The synthetic strategy for this dihydroisobenzofuranone polyketide 1 is outlined in Chart 1. Target polyketide could be synthesized by the installation of the corresponding side chain to the Weinreb amide 3,13,14) which is the key intermediate, followed by several transformation steps. The Weinreb amide 3 would be derived from the vinyl furan derivative 4, produced by vinylation of bicyclic lactone 5, accompanied by furan ring formation. The functionalized bicyclic lactone 5 would be constructed from the allyl alcohol 6 in three steps involving protection of the secondary hydroxyl group of 6, chemo- and diastereoselective dihydroxylation, and protection of the resulting dihydroxyl groups. The allyl alcohol 6 would be derived from regioselective epoxide ring opening reaction of epoxide 7, which in turn would be obtained by the chemo- and enantioselective epoxidation of 8 by the Shi asymmetric epoxidation protocol.15–17) The bicyclic compound 8 can be easily prepared by the procedure in our previous report.12)

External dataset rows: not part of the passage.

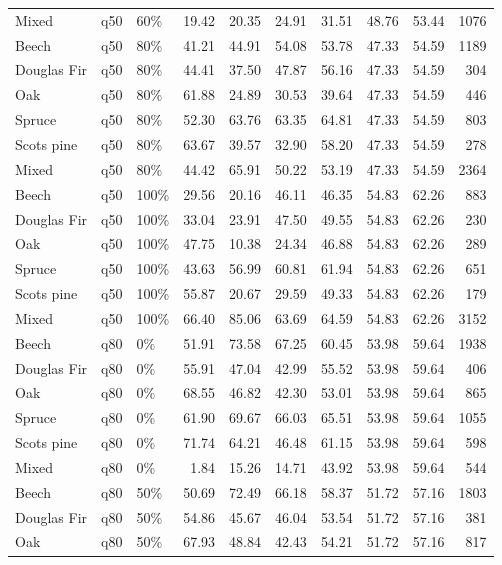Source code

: \begin{longtable}{lllrrrrrrr}
  Mixed & q50 & 60\% & 19.42 & 20.35 & 24.91 & 31.51 & 48.76 & 53.44 & 1076 \\ 
  Beech & q50 & 80\% & 41.21 & 44.91 & 54.08 & 53.78 & 47.33 & 54.59 & 1189 \\ 
  Douglas Fir & q50 & 80\% & 44.41 & 37.50 & 47.87 & 56.16 & 47.33 & 54.59 & 304 \\ 
  Oak & q50 & 80\% & 61.88 & 24.89 & 30.53 & 39.64 & 47.33 & 54.59 & 446 \\ 
  Spruce & q50 & 80\% & 52.30 & 63.76 & 63.35 & 64.81 & 47.33 & 54.59 & 803 \\ 
  Scots pine & q50 & 80\% & 63.67 & 39.57 & 32.90 & 58.20 & 47.33 & 54.59 & 278 \\ 
  Mixed & q50 & 80\% & 44.42 & 65.91 & 50.22 & 53.19 & 47.33 & 54.59 & 2364 \\ 
  Beech & q50 & 100\% & 29.56 & 20.16 & 46.11 & 46.35 & 54.83 & 62.26 & 883 \\ 
  Douglas Fir & q50 & 100\% & 33.04 & 23.91 & 47.50 & 49.55 & 54.83 & 62.26 & 230 \\ 
  Oak & q50 & 100\% & 47.75 & 10.38 & 24.34 & 46.88 & 54.83 & 62.26 & 289 \\ 
  Spruce & q50 & 100\% & 43.63 & 56.99 & 60.81 & 61.94 & 54.83 & 62.26 & 651 \\ 
  Scots pine & q50 & 100\% & 55.87 & 20.67 & 29.59 & 49.33 & 54.83 & 62.26 & 179 \\ 
  Mixed & q50 & 100\% & 66.40 & 85.06 & 63.69 & 64.59 & 54.83 & 62.26 & 3152 \\ 
  Beech & q80 & 0\% & 51.91 & 73.58 & 67.25 & 60.45 & 53.98 & 59.64 & 1938 \\ 
  Douglas Fir & q80 & 0\% & 55.91 & 47.04 & 42.99 & 55.52 & 53.98 & 59.64 & 406 \\ 
  Oak & q80 & 0\% & 68.55 & 46.82 & 42.30 & 53.01 & 53.98 & 59.64 & 865 \\ 
  Spruce & q80 & 0\% & 61.90 & 69.67 & 66.03 & 65.51 & 53.98 & 59.64 & 1055 \\ 
  Scots pine & q80 & 0\% & 71.74 & 64.21 & 46.48 & 61.15 & 53.98 & 59.64 & 598 \\ 
  Mixed & q80 & 0\% & 1.84 & 15.26 & 14.71 & 43.92 & 53.98 & 59.64 & 544 \\ 
  Beech & q80 & 50\% & 50.69 & 72.49 & 66.18 & 58.37 & 51.72 & 57.16 & 1803 \\ 
  Douglas Fir & q80 & 50\% & 54.86 & 45.67 & 46.04 & 53.54 & 51.72 & 57.16 & 381 \\ 
  Oak & q80 & 50\% & 67.93 & 48.84 & 42.43 & 54.21 & 51.72 & 57.16 & 817 \\ 

\end{longtable}
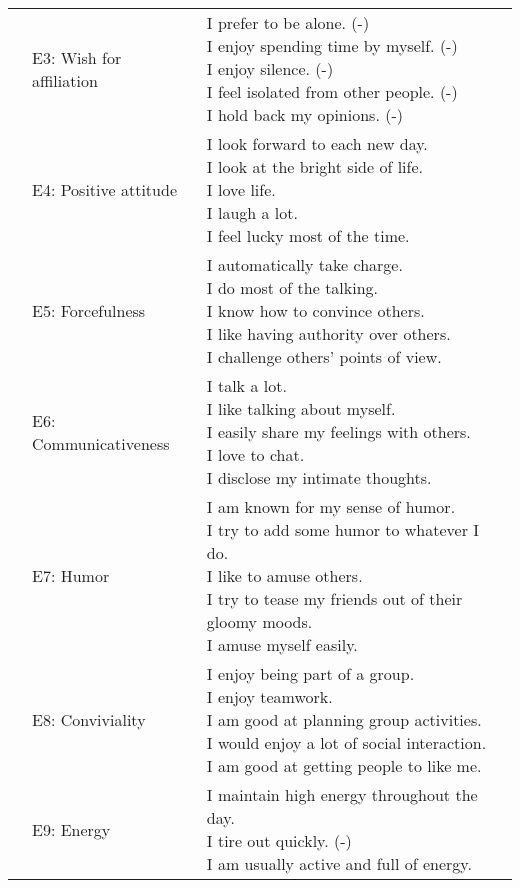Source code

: \documentclass[]{article}
\begin{document}
\begin{longtable}[t]{lll}
\addlinespace
 & E3: Wish for affiliation & \makecell[l]{I prefer to be alone. (-)\\I enjoy spending time by myself. (-)\\I enjoy silence. (-)\\I feel isolated from other people. (-)\\I hold back my opinions. (-)}\\
\addlinespace
 & E4: Positive attitude & \makecell[l]{I look forward to each new day.\\I look at the bright side of life.\\I love life.\\I laugh a lot.\\I feel lucky most of the time.}\\
\addlinespace
 & E5: Forcefulness & \makecell[l]{I automatically take charge.\\I do most of the talking.\\I know how to convince others.\\I like having authority over others.\\I challenge others’ points of view.}\\
\addlinespace
 & E6: Communicativeness & \makecell[l]{I talk a lot.\\I like talking about myself.\\I easily share my feelings with others.\\I love to chat.\\I disclose my intimate thoughts.}\\
\addlinespace
 & E7: Humor & \makecell[l]{I am known for my sense of humor.\\I try to add some humor to whatever I do.\\I like to amuse others.\\I try to tease my friends out of their gloomy moods.\\I amuse myself easily.}\\
\addlinespace
 & E8: Conviviality & \makecell[l]{I enjoy being part of a group.\\I enjoy teamwork.\\I am good at planning group activities.\\I would enjoy a lot of social interaction.\\I am good at getting people to like me.}\\
\addlinespace
 & E9: Energy & \makecell[l]{I maintain high energy throughout the day.\\I tire out quickly. (-)\\I am usually active and full of energy.}\\

\end{longtable}
\end{document}
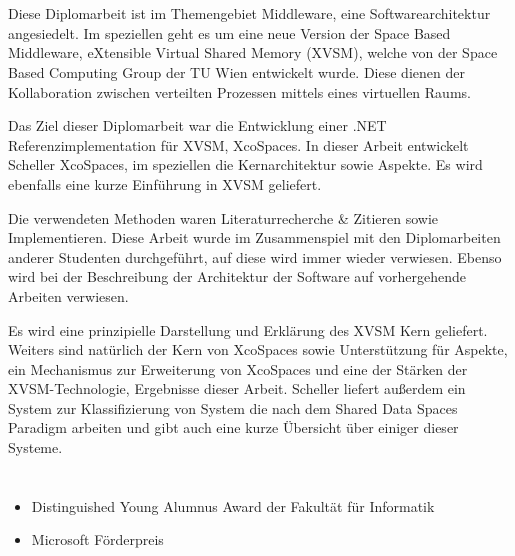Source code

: %
\section*{\thesisheading} %


Diese Diplomarbeit ist im Themengebiet Middleware, eine Softwarearchitektur angesiedelt. Im speziellen geht es um eine neue Version der Space Based Middleware, eXtensible Virtual Shared Memory (XVSM), welche von der Space Based Computing Group der TU Wien entwickelt wurde. Diese dienen der Kollaboration zwischen verteilten Prozessen mittels eines virtuellen Raums.\cite[Kap.~1]{Scheller2008}

Das Ziel dieser Diplomarbeit war die Entwicklung einer .NET Referenzimplementation für XVSM, XcoSpaces. In dieser Arbeit entwickelt Scheller XcoSpaces, im speziellen die Kernarchitektur sowie Aspekte. Es wird ebenfalls eine kurze Einführung in XVSM geliefert.\cite[Kap.~1,3,4]{Scheller2008}

Die verwendeten Methoden waren Literaturrecherche \& Zitieren sowie Implementieren. Diese Arbeit wurde im Zusammenspiel mit den Diplomarbeiten anderer Studenten durchgeführt, auf diese wird immer wieder verwiesen. Ebenso wird bei der Beschreibung der Architektur der Software auf vorhergehende Arbeiten verwiesen.\cite[Kap.~4]{Scheller2008}

Es wird eine prinzipielle Darstellung und Erklärung des XVSM Kern geliefert. Weiters sind natürlich der Kern von XcoSpaces sowie Unterstützung für Aspekte, ein Mechanismus zur Erweiterung von XcoSpaces und eine der Stärken der XVSM-Technologie, Ergebnisse dieser Arbeit. Scheller liefert außerdem ein System zur Klassifizierung von System die nach dem Shared Data Spaces Paradigm arbeiten und gibt auch eine kurze Übersicht über einiger dieser Systeme.\cite[Kap.~6]{Scheller2008}

%
\section*{\thesisheading} %

\begin{itemize}
\item Distinguished Young Alumnus Award der Fakultät für Informatik
\item Microsoft Förderpreis
\end{itemize}

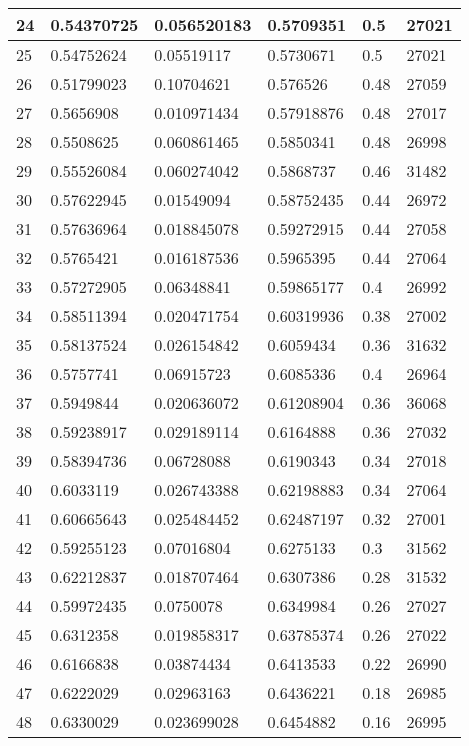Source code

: \begin{longtable}{|l|l|l|l|l|l|}
24 & 0.54370725 & 0.056520183 & 0.5709351 & 0.5 & 27021 \\ \hline 
25 & 0.54752624 & 0.05519117 & 0.5730671 & 0.5 & 27021 \\ \hline 
26 & 0.51799023 & 0.10704621 & 0.576526 & 0.48 & 27059 \\ \hline 
27 & 0.5656908 & 0.010971434 & 0.57918876 & 0.48 & 27017 \\ \hline 
28 & 0.5508625 & 0.060861465 & 0.5850341 & 0.48 & 26998 \\ \hline 
29 & 0.55526084 & 0.060274042 & 0.5868737 & 0.46 & 31482 \\ \hline 
30 & 0.57622945 & 0.01549094 & 0.58752435 & 0.44 & 26972 \\ \hline 
31 & 0.57636964 & 0.018845078 & 0.59272915 & 0.44 & 27058 \\ \hline 
32 & 0.5765421 & 0.016187536 & 0.5965395 & 0.44 & 27064 \\ \hline 
33 & 0.57272905 & 0.06348841 & 0.59865177 & 0.4 & 26992 \\ \hline 
34 & 0.58511394 & 0.020471754 & 0.60319936 & 0.38 & 27002 \\ \hline 
35 & 0.58137524 & 0.026154842 & 0.6059434 & 0.36 & 31632 \\ \hline 
36 & 0.5757741 & 0.06915723 & 0.6085336 & 0.4 & 26964 \\ \hline 
37 & 0.5949844 & 0.020636072 & 0.61208904 & 0.36 & 36068 \\ \hline 
38 & 0.59238917 & 0.029189114 & 0.6164888 & 0.36 & 27032 \\ \hline 
39 & 0.58394736 & 0.06728088 & 0.6190343 & 0.34 & 27018 \\ \hline 
40 & 0.6033119 & 0.026743388 & 0.62198883 & 0.34 & 27064 \\ \hline 
41 & 0.60665643 & 0.025484452 & 0.62487197 & 0.32 & 27001 \\ \hline 
42 & 0.59255123 & 0.07016804 & 0.6275133 & 0.3 & 31562 \\ \hline 
43 & 0.62212837 & 0.018707464 & 0.6307386 & 0.28 & 31532 \\ \hline 
44 & 0.59972435 & 0.0750078 & 0.6349984 & 0.26 & 27027 \\ \hline 
45 & 0.6312358 & 0.019858317 & 0.63785374 & 0.26 & 27022 \\ \hline 
46 & 0.6166838 & 0.03874434 & 0.6413533 & 0.22 & 26990 \\ \hline 
47 & 0.6222029 & 0.02963163 & 0.6436221 & 0.18 & 26985 \\ \hline 
48 & 0.6330029 & 0.023699028 & 0.6454882 & 0.16 & 26995 \\ \hline 

\end{longtable}
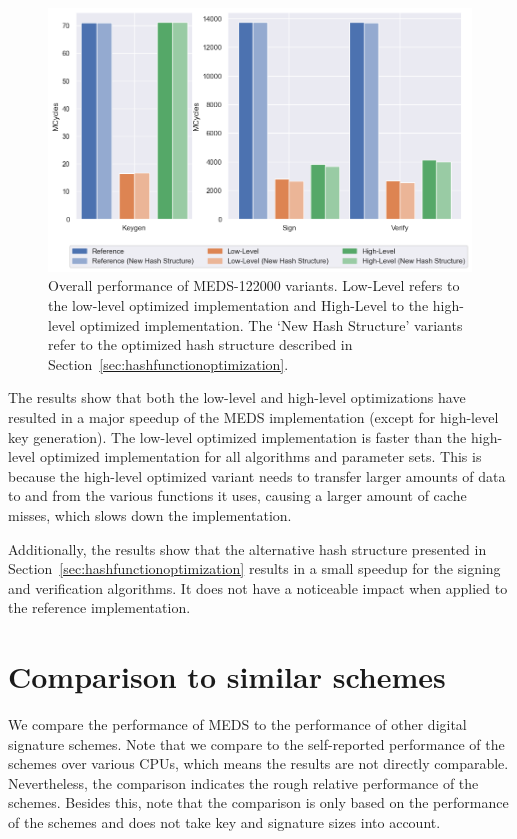 \documentclass[11pt,a4paper]{report}
\theoremstyle{definition}
\begin{document}
\begin{figure}
  \centering
  \includegraphics[width=\textwidth]{plots/barplot_MEDS-122000.png}
  \caption{Overall performance of MEDS-122000 variants. Low-Level refers to the low-level optimized implementation and High-Level to the high-level optimized implementation. The `New Hash Structure' variants refer to the optimized hash structure described in Section~\ref{sec:hashfunctionoptimization}.}
  \label{fig:overal_performance_bar_chart_MEDS-122000}
\end{figure}

The results show that both the low-level and high-level optimizations have resulted in a major speedup of the MEDS implementation (except for high-level key generation). The low-level optimized implementation is faster than the high-level optimized implementation for all algorithms and parameter sets. This is because the high-level optimized variant needs to transfer larger amounts of data to and from the various functions it uses, causing a larger amount of cache misses, which slows down the implementation.

Additionally, the results show that the alternative hash structure presented in Section~\ref{sec:hashfunctionoptimization} results in a small speedup for the signing and verification algorithms. It does not have a noticeable impact when applied to the reference implementation.

\section{Comparison to similar schemes}
\label{sec:comparison}
We compare the performance of MEDS to the performance of other digital signature schemes. Note that we compare to the self-reported performance of the schemes over various CPUs, which means the results are not directly comparable. Nevertheless, the comparison indicates the rough relative performance of the schemes. Besides this, note that the comparison is only based on the performance of the schemes and does not take key and signature sizes into account.
\end{document}
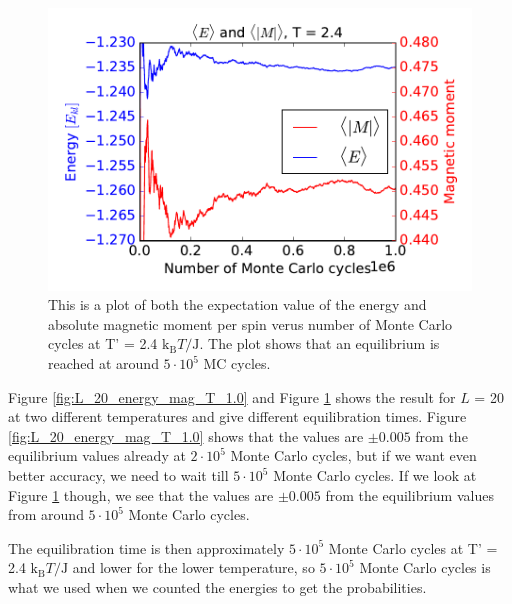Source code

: \begin{figure}[H]
\includegraphics[width=\linewidth]{../results/4c/En_mag_T2_4}\caption{This is a plot of both the expectation value of the energy and absolute magnetic moment per spin verus number of Monte Carlo cycles at T' = 2.4 $\text{k}_\text{B}T/\text{J}$. The plot shows that an equilibrium is reached at around $5 \cdot 10^{5}$ MC cycles.}\label{fig:L_20_energy_mag_T_2.4}
\end{figure}


Figure \ref{fig:L_20_energy_mag_T_1.0} and Figure \ref{fig:L_20_energy_mag_T_2.4} shows the result for $L$ = 20 at two different temperatures and give different equilibration times. Figure \ref{fig:L_20_energy_mag_T_1.0} shows that the values are $\pm 0.005$ from the equilibrium values already at $2\cdot 10^5$ Monte Carlo cycles, but if we want even better accuracy, we need to wait till $5\cdot 10^5$ Monte Carlo cycles. If we look at Figure \ref{fig:L_20_energy_mag_T_2.4} though, we see that the values are $\pm 0.005$ from the equilibrium values from around $5\cdot 10^5$ Monte Carlo cycles.

The equilibration time is then approximately $5\cdot 10^5$ Monte Carlo cycles at T' = 2.4 $\text{k}_\text{B}T/\text{J}$ and lower for the lower temperature, so $5\cdot 10^5$ Monte Carlo cycles is what we used when we counted the energies to get the probabilities. 

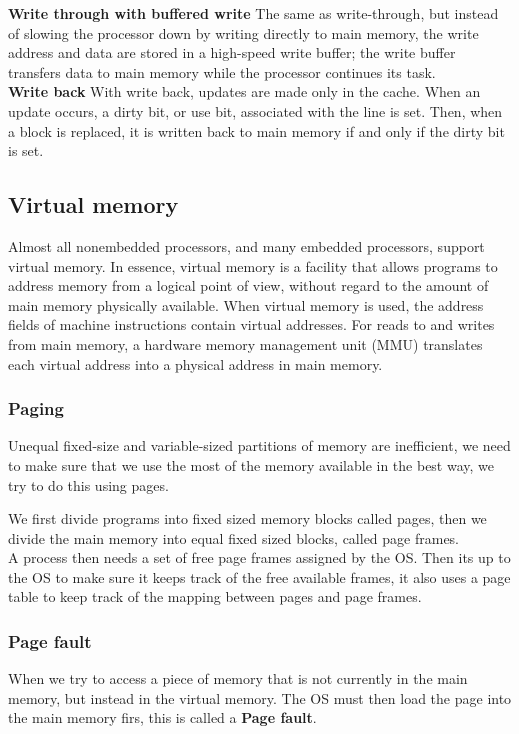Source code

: \textbf{Write through with buffered write} The same as write-through, but instead of slowing the processor down by writing directly to main memory, the write address and data
are stored in a high-speed write buffer; the write buffer transfers data to main memory while the processor continues its task.\\

\textbf{Write back} With write back, updates are made only in the cache. When an update occurs, a dirty bit, or use bit, associated with the line is set. Then, when a block is replaced, it is written back to main memory if and only if the dirty bit is set. \\

\subsection{Virtual memory}
Almost all nonembedded processors, and many embedded processors, support virtual memory. In essence, virtual memory is a facility that allows programs to address memory from a logical point of view, without regard to the amount of main memory physically available. When virtual memory is used, the address fields of machine instructions contain virtual addresses. For reads to and writes from main memory, a hardware memory management unit (MMU) translates each virtual address into a physical address in main memory.

\subsubsection{Paging}
Unequal fixed-size and variable-sized partitions of memory are inefficient, we need to make sure that we use the most of the memory available in the best way, we try to do this using pages.

We first divide programs into fixed sized memory blocks called pages, then we divide the main memory into equal fixed sized blocks, called page frames. \\

A process then needs a set of free page frames assigned by the OS. Then its up to the OS to make sure it keeps track of the free available frames, it also uses a page table to keep track of the mapping between pages and page frames. 

\subsubsection{Page fault}
When we try to access a piece of memory that is not currently in the main memory, but instead in the virtual memory. The OS must then load the page into the main memory firs, this is called a \textbf{Page fault}.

This synthetic project was started from the introduction of an asymmetric carbon to bicyclic lactone by Shi asymmetric epoxidation as shown in Chart 2. Chemo- and enantioselective epoxidation of 8 with Oxone® and Shi catalyst 9 prepared from D-fructose gave the epoxide 7, which was oxidized selectively at the C5–C6 carbon–carbon double bond in quantitative yield. Enantiomeric excess of the obtained epoxide 7 was measured by chiral HPLC methodology as 87%.18) After purified by recrystallization, enantiomerically pure 7 (99% enantiomeric excess (ee)) was obtained. Regioselective epoxide ring opening reaction of epoxide 7 was achieved after many trials. The use of 1,8-diazabicyclo[5.4.0]undec-7-ene (DBU) as a base at low temperature (4°C) gave the best result to afford the desired secondary allyl alcohol 6 along with a trace amount of the tertiary allyl alcohol. The resulting secondary allyl alcohol 6 was immediately used in the next step, since it was an unstable compound. Protection of the resulting hydroxyl group with a tert-butyldimethylsilyl (TBS) group gave the desired conjugated dienone 10 in 80% yield for two steps. The absolute stereochemistry of the newly formed asymmetric carbon at C6 of 6 was confirmed by the modified Mosher’s method.19,20) Thus, the crude product of allyl alcohol 6 was transformed with (R)- and (S)-α-methoxy-α-trifluoromethylphenylacetyl (MTPA) chlorides to (S)- and (R)-MTPA esters 11 and 12, respectively. From 1H-NMR spectral analysis, the absolute configuration at the C6 asymmetric carbon was determined as R.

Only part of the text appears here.